In a long career of building businesses and seeking publicity the president acquired an eye for the lies that are useful. Fact checkers have running tallies on the false statements Trump has made in the campaign and in the White House. The numbers are huge. But the thing about Trump is not that he often lies. That’s easily done. What Trump does is not easy; he lies to good effect.
At least some of the time, the lies he tells get enough people to believe them, for long enough, to win a primary, or dominate a news cycle, or push an unpopular policy. Like a good tabloid front page story, Trump tells lies that attract our attention and make us briefly think unthinkable things.

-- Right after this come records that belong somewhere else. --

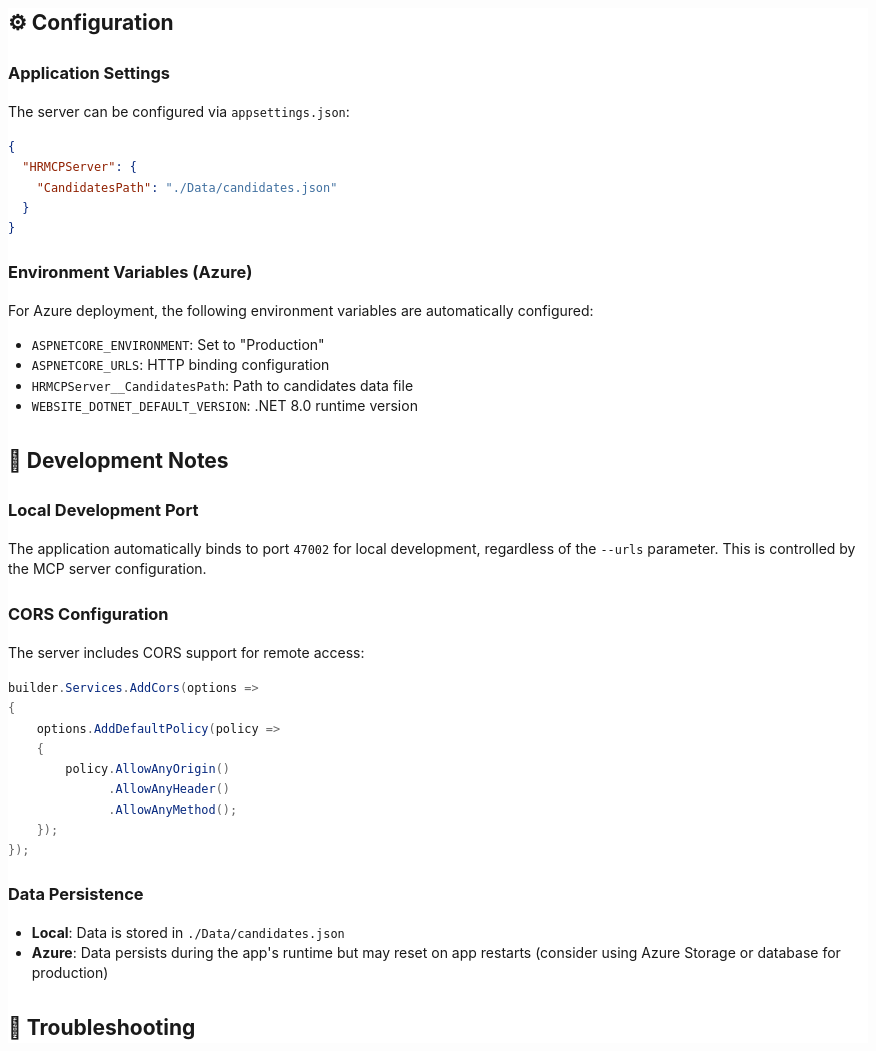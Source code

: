 ## ⚙️ Configuration

### Application Settings

The server can be configured via `appsettings.json`:

```json
{
  "HRMCPServer": {
    "CandidatesPath": "./Data/candidates.json"
  }
}
```

### Environment Variables (Azure)

For Azure deployment, the following environment variables are automatically configured:

- `ASPNETCORE_ENVIRONMENT`: Set to "Production"
- `ASPNETCORE_URLS`: HTTP binding configuration
- `HRMCPServer__CandidatesPath`: Path to candidates data file
- `WEBSITE_DOTNET_DEFAULT_VERSION`: .NET 8.0 runtime version

## 🔧 Development Notes

### Local Development Port

The application automatically binds to port `47002` for local development, regardless of the `--urls` parameter. This is controlled by the MCP server configuration.

### CORS Configuration

The server includes CORS support for remote access:

```csharp
builder.Services.AddCors(options =>
{
    options.AddDefaultPolicy(policy =>
    {
        policy.AllowAnyOrigin()
              .AllowAnyHeader()
              .AllowAnyMethod();
    });
});
```

### Data Persistence

- **Local**: Data is stored in `./Data/candidates.json`
- **Azure**: Data persists during the app's runtime but may reset on app restarts (consider using Azure Storage or database for production)

## 🐛 Troubleshooting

Consider the origins of the 2016 presidential campaign. Donald Trump began his bid for national political attention by making himself the ringmaster for the birtherism circus. Any professional political adviser who endorsed that strategy would have been committing campaign consultant malpractice. No one would have called it a viable plan for pursuing the presidency. But it was. How did Trump know that? The answer may be that our president has a kind of tabloid intelligence. He knows which lies will garner publicity without completely destroying the liar’s reputation and which ones tap into deep seated fears and anxieties. He knows how to pitch a falsehood so that it gets more consideration than it deserves. He knows what we will look at while we wait for our groceries to get their turn on the checkout conveyer belt.
When Trump talks about Spygate and angry FBI Democrats, he surely knows that there is no spy and not much anger. He wants us to believe the unbelievable—that the FBI was wrong, or in league with Hillary, when it investigated credible reports of foreign interference in a US presidential election. The evidence for that conclusion is weak, but if you get some people to believe it, even for a little while, you may be able to reduce the effectiveness of special counsel Robert Mueller and his team.
You don’t have to tell the truth about the 2016 campaign or the role of the Russians in it. You just need a few strange stories about servers and text messages that may be plausible enough to sow a little doubt.
There is, of course, a risk for any tabloid president. If you regularly traffic in fantasies and conspiracies—the political equivalents of alien abductions, grassy knolls, and Elvis sightings—you walk a fine line that is dangerously easy to cross. In a serious setting at an international venue, as we recently saw in Helsinki, tabloid rhetoric will not work. When the world is watching and old lame lies are neither entertaining nor enticing, there is nothing left but ordinary mendacity and talk of treason.
This essay was published in the Roanoke Times on July 30, 2018.